→ WORK ITEM
Only these lines of the data below are wanted: the one with "76.9 | 85.6", the one with "62.3 | 76.3", and any lines between them, each repeated exactly.

→ EXTRACTED DATA
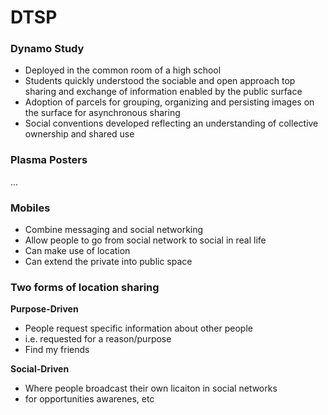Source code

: # DTSP

### Dynamo Study
- Deployed in the common room of a high school
- Students quickly understood the sociable and open approach top sharing and exchange of information enabled by the public surface
- Adoption of parcels for grouping, organizing and persisting images on the surface for asynchronous sharing
- Social conventions developed reflecting an understanding of collective ownership and shared use

### Plasma Posters
...

### Mobiles
- Combine messaging and social networking
- Allow people to go from social network to social in real life
- Can make use of location
- Can extend the private into public space

### Two forms of location sharing
**Purpose-Driven**
- People request specific information about other people
- i.e. requested for a reason/purpose
- Find my friends

**Social-Driven**
- Where people broadcast their own licaiton in social networks
- for opportunities awarenes, etc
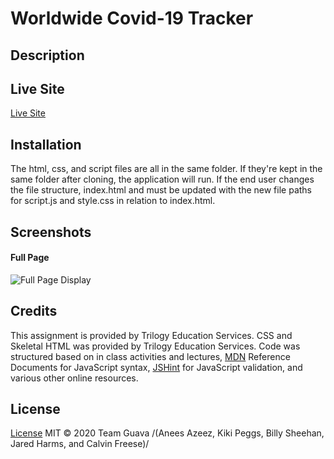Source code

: # Worldwide Covid-19 Tracker

## Description
 
## Live Site
[Live Site]()

## Installation
The html, css, and script files are all in the same folder. If they're kept in the same folder after cloning, the application will run. If the end user changes the file structure, index.html and  must be updated with the new file paths for script.js and style.css in relation to index.html.



## Screenshots
#### Full Page
 ![Full Page Display](./Assets/fullpage.png)





## Credits
This assignment is provided by Trilogy Education Services. CSS and Skeletal HTML was provided by Trilogy Education Services. Code was structured based on in class activities and lectures, [MDN](https://developer.mozilla.org/en-US/) Reference Documents for JavaScript syntax, [JSHint](https://jshint.com/) for JavaScript validation, and various other online resources. 
## License

[License](https://github.com/whackingMUFN/Homework/WeekFive/LICENSE.txt)
MIT &copy; 2020 Team Guava /(Anees Azeez, Kiki Peggs, Billy Sheehan, Jared Harms, and Calvin Freese)/
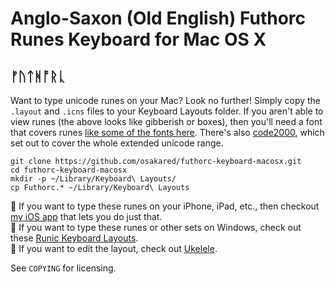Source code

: # Anglo-Saxon (Old English) Futhorc Runes Keyboard for Mac OS X

## ᚠᚢᛏᚻᚩᚱᚳ

Want to type unicode runes on your Mac? Look no further! Simply copy the `.layout` and `.icns` files to your Keyboard Layouts folder. If you aren't able to view runes (the above looks like gibberish or boxes), then you'll need a font that covers runes [like some of the fonts here](http://www.personal.psu.edu/ejp10/blogs/gotunicode/charts/runes.html). There's also [code2000](http://www.fontspace.com/james-kass/code2000), which set out to cover the whole extended unicode range.

    git clone https://github.com/osakared/futhorc-keyboard-macosx.git
    cd futhorc-keyboard-macosx
    mkdir -p ~/Library/Keyboard\ Layouts/
    cp Futhorc.* ~/Library/Keyboard\ Layouts

💁 If you want to type these runes on your iPhone, iPad, etc., then checkout [my iOS app](https://osakared.io/products/anglo-saxon-futhorc-keyboard) that lets you do just that.  
💁 If you want to type these runes or other sets on Windows, check out these [Runic Keyboard Layouts](http://www.babelstone.co.uk/Keyboards/Runic.html).  
💁 If you want to edit the layout, check out [Ukelele](http://scripts.sil.org/cms/scripts/page.php?site_id=nrsi&id=ukelele).  

See `COPYING` for licensing.
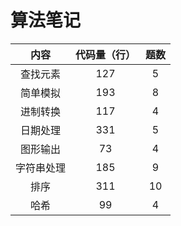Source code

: # 算法笔记



|    内容    | 代码量（行） | 题数 |
| :--------: | :----------: | :--: |
|  查找元素  |     127      |  5   |
|  简单模拟  |     193      |  8   |
|  进制转换  |     117      |  4   |
|  日期处理  |     331      |  5   |
|  图形输出  |      73      |  4   |
| 字符串处理 |     185      |  9   |
|    排序    |     311      |  10  |
|    哈希    |      99      |  4   |

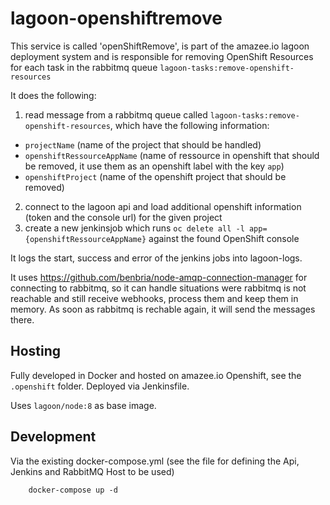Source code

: # lagoon-openshiftremove

This service is called 'openShiftRemove', is part of the amazee.io lagoon deployment system and is responsible for removing OpenShift Resources for each task in the rabbitmq queue `lagoon-tasks:remove-openshift-resources`

It does the following:
1. read message from a rabbitmq queue called `lagoon-tasks:remove-openshift-resources`, which have the following information:

- `projectName` (name of the project that should be handled)
- `openshiftRessourceAppName` (name of ressource in openshift that should be removed, it use them as an openshift label with the key `app`)
- `openshiftProject` (name of the openshift project that should be removed)

2. connect to the lagoon api and load additional openshift information (token and the console url) for the given project
3. create a new jenkinsjob which runs `oc delete all -l app={openshiftRessourceAppName}` against the found OpenShift console

It logs the start, success and error of the jenkins jobs into lagoon-logs.

It uses https://github.com/benbria/node-amqp-connection-manager for connecting to rabbitmq, so it can handle situations were rabbitmq is not reachable and still receive webhooks, process them and keep them in memory. As soon as rabbitmq is rechable again, it will send the messages there.

## Hosting

Fully developed in Docker and hosted on amazee.io Openshift, see the `.openshift` folder. Deployed via Jenkinsfile.

Uses `lagoon/node:8` as base image.

## Development

Via the existing docker-compose.yml (see the file for defining the Api, Jenkins and RabbitMQ Host to be used)

        docker-compose up -d

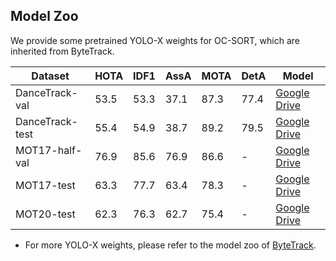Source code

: ## Model Zoo
We provide some pretrained YOLO-X weights for OC-SORT, which are inherited from ByteTrack.

| Dataset         | HOTA | IDF1 | AssA | MOTA | DetA | Model                                                                                                |
| --------------- | ---- | ---- | ---- | ---- | ---- | ---------------------------------------------------------------------------------------------------- |
| DanceTrack-val  | 53.5 | 53.3 | 37.1 | 87.3 | 77.4 | [Google Drive](https://drive.google.com/drive/folders/1LnhZVJlpufUnWuObZASIN1KwfhuvT_a8?usp=sharing) |
| DanceTrack-test | 55.4 | 54.9 | 38.7 | 89.2 | 79.5 | [Google Drive](https://drive.google.com/drive/folders/1LnhZVJlpufUnWuObZASIN1KwfhuvT_a8?usp=sharing) |
| MOT17-half-val  | 76.9 | 85.6 | 76.9 | 86.6 | -    | [Google Drive](https://drive.google.com/drive/folders/1LnhZVJlpufUnWuObZASIN1KwfhuvT_a8?usp=sharing) |
| MOT17-test      | 63.3 | 77.7 | 63.4 | 78.3 | -    | [Google Drive](https://drive.google.com/drive/folders/1LnhZVJlpufUnWuObZASIN1KwfhuvT_a8?usp=sharing) |
| MOT20-test      | 62.3 | 76.3 | 62.7 | 75.4 | -    | [Google Drive](https://drive.google.com/drive/folders/1LnhZVJlpufUnWuObZASIN1KwfhuvT_a8?usp=sharing) |


* For more YOLO-X weights, please refer to the model zoo of [ByteTrack](https://github.com/ifzhang/ByteTrack).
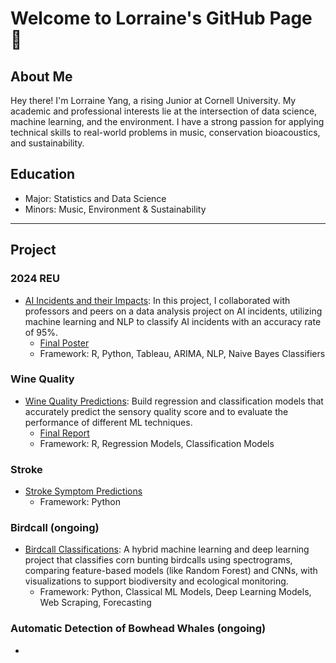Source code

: # Welcome to Lorraine's GitHub Page 👋

## About Me
Hey there! I'm Lorraine Yang, a rising Junior at Cornell University. 
My academic and professional interests lie at the intersection of data science, machine learning, and the environment.
I have a strong passion for applying technical skills to real-world problems in music, conservation bioacoustics, and sustainability.

## Education
-  Major: Statistics and Data Science
-  Minors: Music, Environment & Sustainability

---

## Project

### 2024 REU
- [AI Incidents and their Impacts](https://github.com/schmidtfrank/AI-Incident-Research): In this project, I collaborated with professors and peers on a data analysis project on AI incidents, utilizing machine learning and NLP to classify AI incidents with an accuracy rate of 95%.
  - [Final Poster](https://drive.google.com/file/d/1C5ZSwyA3OtkQiUACJ0bklYfywTTckc8c/view?pli=1)
  - Framework: R, Python, Tableau, ARIMA, NLP, Naive Bayes Classifiers

### Wine Quality
- [Wine Quality Predictions](https://github.com/dyang0910/Wine-Quality-Prediction): Build regression and classification models that accurately predict the sensory quality score and to evaluate the performance of different ML techniques.
  - [Final Report](https://docs.google.com/document/d/1q9vkfAoFUbGqNIYz1vkdpG2CViPg337FwgvHLh9xOB4/edit?tab=t.0)
  - Framework: R, Regression Models, Classification Models

### Stroke
- [Stroke Symptom Predictions](https://github.com/dyang0910/AI4ALL)
  - Framework: Python

### Birdcall (ongoing)
- [Birdcall Classifications](https://github.com/dyang0910/Birdcall-Classifications): A hybrid machine learning and deep learning project that classifies corn bunting birdcalls using spectrograms, comparing feature-based models (like Random Forest) and CNNs, with visualizations to support biodiversity and ecological monitoring.
  - Framework: Python, Classical ML Models, Deep Learning Models, Web Scraping, Forecasting

### Automatic Detection of Bowhead Whales (ongoing)
-
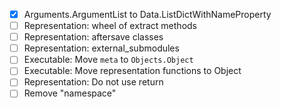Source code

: - [x] Arguments.ArgumentList to Data.ListDictWithNameProperty
- [ ] Representation: wheel of extract methods
- [ ] Representation: aftersave classes
- [ ] Representation: external_submodules
- [ ] Executable: Move `meta` to `Objects.Object`
- [ ] Executable: Move representation functions to Object
- [ ] Representation: Do not use return
- [ ] Remove "namespace"
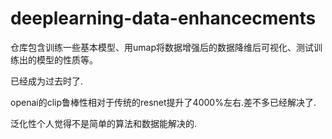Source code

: # deeplearning-data-enhancecments
仓库包含训练一些基本模型、用umap将数据增强后的数据降维后可视化、测试训练出的模型的性质等。

已经成为过去时了.

openai的clip鲁棒性相对于传统的resnet提升了4000%左右.差不多已经解决了.

泛化性个人觉得不是简单的算法和数据能解决的.

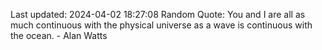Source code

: Last updated: 2024-04-02 18:27:08
Random Quote: You and I are all as much continuous with the physical universe as a wave is continuous with the ocean. - Alan Watts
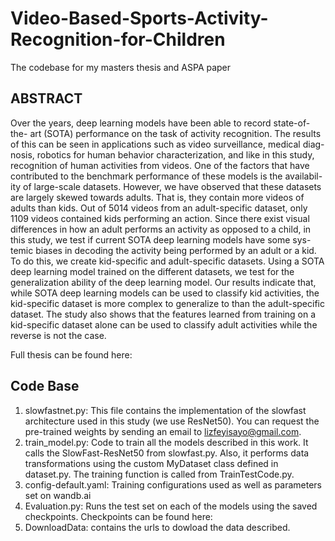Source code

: # Video-Based-Sports-Activity-Recognition-for-Children
The codebase for my masters thesis and ASPA paper
## ABSTRACT
Over the years, deep learning models have been able to record state-of-the- art (SOTA) performance on the task of activity recognition. The results of this can be seen in applications such as video surveillance, medical diag- nosis, robotics for human behavior characterization, and like in this study, recognition of human activities from videos. One of the factors that have contributed to the benchmark performance of these models is the availabil- ity of large-scale datasets. However, we have observed that these datasets are largely skewed towards adults. That is, they contain more videos of adults than kids. Out of 5014 videos from an adult-specific dataset, only 1109 videos contained kids performing an action. Since there exist visual differences in how an adult performs an activity as opposed to a child, in this study, we test if current SOTA deep learning models have some sys- temic biases in decoding the activity being performed by an adult or a kid. To do this, we create kid-specific and adult-specific datasets. Using a SOTA deep learning model trained on the different datasets, we test for the generalization ability of the deep learning model. Our results indicate that, while SOTA deep learning models can be used to classify kid activities, the kid-specific dataset is more complex to generalize to than the adult-specific dataset. The study also shows that the features learned from training on a kid-specific dataset alone can be used to classify adult activities while the reverse is not the case.

Full thesis can be found here: 

## Code Base
1. slowfastnet.py: This file contains the implementation of the slowfast architecture used in this study (we use ResNet50). You can request the pre-trained weights by sending an email to lizfeyisayo@gmail.com. 
2. train_model.py: Code to train all the models described in this work. It calls the SlowFast-ResNet50 from slowfast.py. Also, it performs data transformations using the custom MyDataset class defined in dataset.py. The training function is called from TrainTestCode.py.
3. config-default.yaml: Training configurations used as well as parameters set on wandb.ai
4. Evaluation.py: Runs the test set on each of the models using the saved checkpoints. Checkpoints can be found here: 
5. DownloadData: contains the urls to dowload the data described.
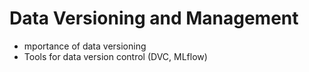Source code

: # Data Versioning and Management

* mportance of data versioning
* Tools for data version control (DVC, MLflow)
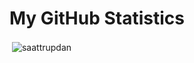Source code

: # My GitHub Statistics

<p>&nbsp;<img align="center" src="https://github-readme-stats.vercel.app/api?username=saattrupdan&show_icons=true&locale=en" alt="saattrupdan" /></p>

<!--
**saattrupdan/saattrupdan** is a ✨ _special_ ✨ repository because its `README.md` (this file) appears on your GitHub profile.

Here are some ideas to get you started:

- 🔭 I’m currently working on ...
- 🌱 I’m currently learning ...
- 👯 I’m looking to collaborate on ...
- 🤔 I’m looking for help with ...
- 💬 Ask me about ...
- 📫 How to reach me: ...
- 😄 Pronouns: ...
- ⚡ Fun fact: ...
-->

→ EXERCISE ANSWER
| MOT17-half-val  | 76.9 | 85.6 | 76.9 | 86.6 | -    | [Google Drive](https://drive.google.com/drive/folders/1LnhZVJlpufUnWuObZASIN1KwfhuvT_a8?usp=sharing) |
| MOT17-test      | 63.3 | 77.7 | 63.4 | 78.3 | -    | [Google Drive](https://drive.google.com/drive/folders/1LnhZVJlpufUnWuObZASIN1KwfhuvT_a8?usp=sharing) |
| MOT20-test      | 62.3 | 76.3 | 62.7 | 75.4 | -    | [Google Drive](https://drive.google.com/drive/folders/1LnhZVJlpufUnWuObZASIN1KwfhuvT_a8?usp=sharing) |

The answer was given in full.